As I draft lately, I note an obvious pattern: When I bundle up to write, I’m intimidated and lost, nervous about how little I know about what happens next. I stare at my Christmas tree for the first ten minutes of this writing session. Shep’s dad’s blurry, imagined face frozen mid/sentence at the front of my mind all the while. Then I remember my strategy. This is my strategy. Not knowing is my strategy. I love not knowing.
If I would’ve plotted out the fine details, I would’ve missed all my favorite features in the draft so far. My characters know the story far better than I do, and they make it interesting, not me. Meeting them on the page is like a lunch date with a new friend. It’s a little awkward at first, but once we warm up to each other, the connection flourishes.
All I need is an in. Today, I try to pick this mystery man’s mind, as it waves on my shaggy VHS screen. Once I finally stop searching for the perfect thing for him to say, the tape resumes. He simply introduces himself. Demi shakes his hand, and then the conversation shifts entirely to Shep’s dad asking Demi’s if he’ll sub in his flag football league this week.
Where did that come from?
This is exactly what I mean when I say I need to get out of the way and let the characters do as they will. That opens up another opportunity for Demi and Shep to wind up at the same place again. Writing that conversation out gets me in the flow. By the end of that meal, a family secret spills onto the picnic table, Demi connects to Shep’s sister, who will become one of her closest friends, and another potential storyline seeds for the future.
Day 6 Word Count: 1,059
Grand Total: 7,387
I wasn’t sure I’d get to my nap session today, because Lavie woke up early and fell back asleep at 7:30 this morning. That’s way too early to crack down 1000 words. She took another nap, though, and my creativity took off. Another true story weaves into the tale. This time it isn’t about me or Tristan. This time recounts a memory of the sheep, when two of our twin ewes went into labor together.
The craze of it at this casual barbecue gives Demi and Shep a perfect reason to be alone. This is the moment where they really discover an emotional connection. The two of them finish up their tour around the farm. Demi jots notes down for her article about the coffee shop, (which has now turned into an article about the coffee shop and Shep’s family farm, the tea suppliers). Since his mom is helping the sheep, he needs to take over the tour and ends up showing him the cob home he built (Okay, now that’s definitely inspired by real life Tristan).
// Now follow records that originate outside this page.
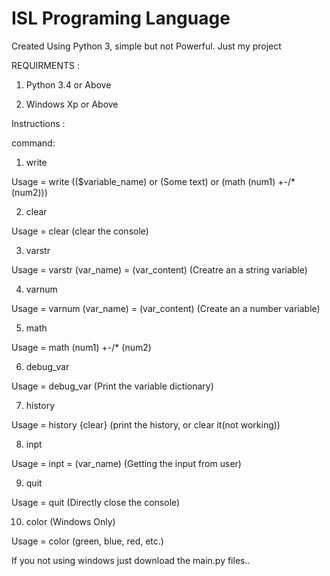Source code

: # ISL Programing Language
Created Using Python 3, simple but not Powerful. Just my project

REQUIRMENTS :

1. Python 3.4 or Above

2. Windows Xp or Above

Instructions :

command:
1. write

Usage = write (($variable_name) or (Some text) or (math (num1) +-/* (num2)))

2. clear

Usage = clear
(clear the console)

3. varstr

Usage = varstr (var_name) = (var_content)
(Creatre an a string variable)

4. varnum

Usage = varnum (var_name) = (var_content)
(Create an a number variable)

5. math

Usage = math (num1) +-/* (num2)

6. debug_var

Usage = debug_var
(Print the variable dictionary)

7. history

Usage = history {clear}
(print the history, or clear it(not working))

8. inpt

Usage = inpt = (var_name)
(Getting the input from user)

9. quit

Usage = quit
(Directly close the console)

10. color (Windows Only)

Usage = color (green, blue, red, etc.)


If you not using windows just download the main.py files..
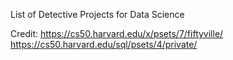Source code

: List of Detective Projects for Data Science

Credit:
https://cs50.harvard.edu/x/psets/7/fiftyville/
https://cs50.harvard.edu/sql/psets/4/private/
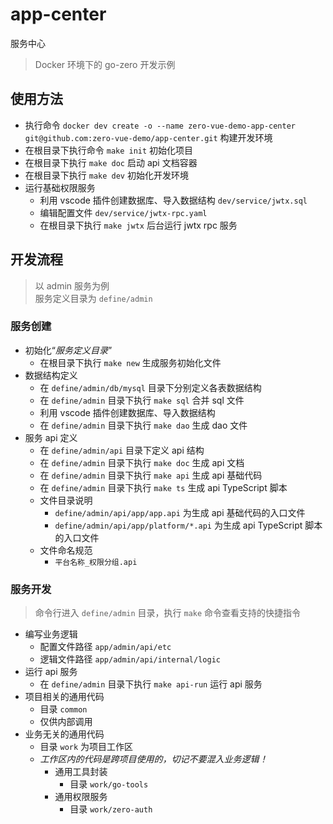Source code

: # app-center

服务中心

> Docker 环境下的 go-zero 开发示例

## 使用方法

- 执行命令 `docker dev create -o --name zero-vue-demo-app-center git@github.com:zero-vue-demo/app-center.git` 构建开发环境
- 在根目录下执行命令 `make init` 初始化项目
- 在根目录下执行 `make doc` 启动 api 文档容器
- 在根目录下执行 `make dev` 初始化开发环境
- 运行基础权限服务
  - 利用 vscode 插件创建数据库、导入数据结构 `dev/service/jwtx.sql`
  - 编辑配置文件 `dev/service/jwtx-rpc.yaml`
  - 在根目录下执行 `make jwtx` 后台运行 jwtx rpc 服务

## 开发流程

> 以 admin 服务为例\
服务定义目录为 `define/admin`

### 服务创建

- 初始化“*服务定义目录*”
    - 在根目录下执行 `make new` 生成服务初始化文件
- 数据结构定义
  - 在 `define/admin/db/mysql` 目录下分别定义各表数据结构
  - 在 `define/admin` 目录下执行 `make sql` 合并 sql 文件
  - 利用 vscode 插件创建数据库、导入数据结构
  - 在 `define/admin` 目录下执行 `make dao` 生成 dao 文件
- 服务 api 定义
  - 在 `define/admin/api` 目录下定义 api 结构
  - 在 `define/admin` 目录下执行 `make doc` 生成 api 文档
  - 在 `define/admin` 目录下执行 `make api` 生成 api 基础代码
  - 在 `define/admin` 目录下执行 `make ts` 生成 api TypeScript 脚本
  - 文件目录说明
    - `define/admin/api/app/app.api` 为生成 api 基础代码的入口文件
    - `define/admin/api/app/platform/*.api` 为生成 api TypeScript 脚本的入口文件
  - 文件命名规范
    - `平台名称_权限分组.api`

### 服务开发

> 命令行进入 `define/admin` 目录，执行 `make` 命令查看支持的快捷指令

- 编写业务逻辑
  - 配置文件路径 `app/admin/api/etc`
  - 逻辑文件路径 `app/admin/api/internal/logic`
- 运行 api 服务
  - 在 `define/admin` 目录下执行 `make api-run` 运行 api 服务
- 项目相关的通用代码
  - 目录 `common`
  - 仅供内部调用
- 业务无关的通用代码
  - 目录 `work` 为项目工作区
  - *工作区内的代码是跨项目使用的，切记不要混入业务逻辑！*
    - 通用工具封装
      - 目录 `work/go-tools`
    - 通用权限服务
      - 目录 `work/zero-auth`
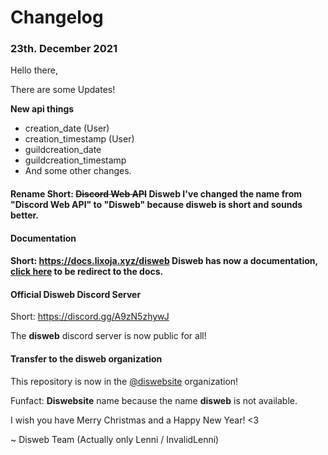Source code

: # Changelog

### 23th. December 2021

Hello there,

There are some Updates!

**New api things**

* creation\_date (User)
* creation\_timestamp (User)
* guildcreation\_date&#x20;
* guildcreation\_timestamp
* And some other changes.

#### **Rename** Short: ~~Discord Web API~~ **Disweb** I've changed the name from "**Discord Web AP**I" to "**Disweb**" because disweb is short and sounds better.

#### **Documentation**&#x20;

#### Short: https://docs.lixoja.xyz/disweb **Disweb** has now a documentation, [click here](https://invalidlenni.gitbook.io/disweb) to be redirect to the docs.

#### **Official Disweb Discord Server**&#x20;

Short: https://discord.gg/A9zN5zhywJ

The **disweb** discord server is now public for all!

#### **Transfer to the disweb organization**&#x20;

This repository is now in the [@diswebsite](https://github.com/diswebsite/disweb/) organization!

Funfact: **Diswebsite** name because the name **disweb** is not available.

I wish you have Merry Christmas and a Happy New Year! <3



\~ Disweb Team (Actually only Lenni / InvalidLenni)
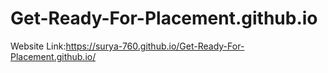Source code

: # Get-Ready-For-Placement.github.io
Website Link:https://surya-760.github.io/Get-Ready-For-Placement.github.io/
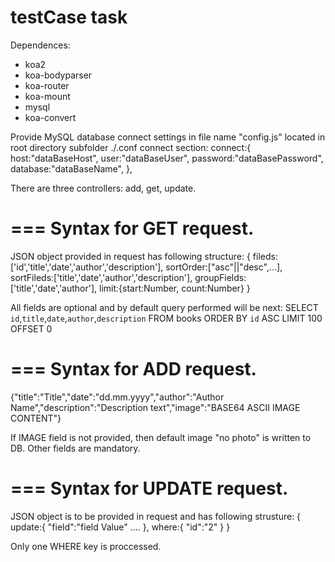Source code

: # testCase task

Dependences:
- koa2
- koa-bodyparser
- koa-router
- koa-mount
- mysql
- koa-convert

Provide MySQL database connect settings in file name "config.js" located in root directory subfolder ./.conf
connect section:
  connect:{
    host:"dataBaseHost",
    user:"dataBaseUser",
    password:"dataBasePassword",
    database:"dataBaseName",
  },

There are three controllers: add, get, update.

===
Syntax for GET request.
===
JSON object provided in request has following structure:
 {
  fileds:['id','title','date','author','description'],
  sortOrder:["asc"||"desc",...],
  sortFileds:['title','date','author','description'],
  groupFields:['title','date','author'],
  limit:{start:Number, count:Number}
 }
 
 All fields are optional and by default query performed will be next:
 SELECT `id`,`title`,`date`,`author`,`description` FROM books ORDER BY `id` ASC LIMIT 100 OFFSET 0
 
 ===
 Syntax for ADD request.
 ===
 {"title":"Title","date":"dd.mm.yyyy","author":"Author Name","description":"Description text","image":"BASE64 ASCII IMAGE CONTENT"}
 
 If IMAGE field is not provided, then default image "no photo" is written to DB.
 Other fields are mandatory.
 
 ===
 Syntax for UPDATE request.
 ===
 JSON object is to be provided in request and has following strusture:
 {
 update:{
  "field":"field Value"
  ....
  },
  where:{
    "id":"2"
  }
 }
 
 Only one WHERE key is proccessed.
 

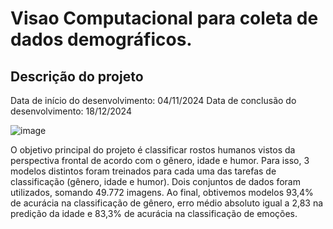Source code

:# Visao Computacional para coleta de dados demográficos.

## Descrição do projeto

Data de início do desenvolvimento: 04/11/2024
Data de conclusão do desenvolvimento: 18/12/2024

![image](https://github.com/user-attachments/assets/d12b790e-33fa-47a8-8706-6a27ced3e646)

O objetivo principal do projeto é classificar rostos humanos vistos da perspectiva frontal de acordo com o gênero, idade e humor.
Para isso, 3 modelos distintos foram treinados para cada uma das tarefas de classificação (gênero, idade e humor).
Dois conjuntos de dados foram utilizados, somando 49.772 imagens.
Ao final, obtivemos modelos 93,4% de acurácia na classificação de gênero, erro médio absoluto igual a 2,83 na predição da idade e 83,3% de acurácia na classificação de emoções.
Today I write to my very first writing sprint livestream. One of my favorite authortubers, Brielle, hosts regular write alongs. I watch the replay and find myself hyper focused in the writing stretches, but I don’t like getting pulled out of the story when the 25 minute timer rings. I end up turning off the stream to focus without interruptions. Next time I’m unmotivated to write, I’ll try one again. It’ll probably be nice to expect some breaks between sprints and relax with some of my favorite writing folks.
Day 7 Word Count: 1,078
Grand Total: 8,465
I‘ve forgotten how much I love a challenge. This is the consistency I’ve been searching for in so many areas of my life — a small, attainable goal to meet almost every day over a long stretch of time. NaNo isn’t for me. Diets aren’t for me. Marathons aren’t for me. Slow, easy, cozy habits I can keep up day in and day out — in sickness and in health, to have and to hold, those are for me. I want to marry my writing!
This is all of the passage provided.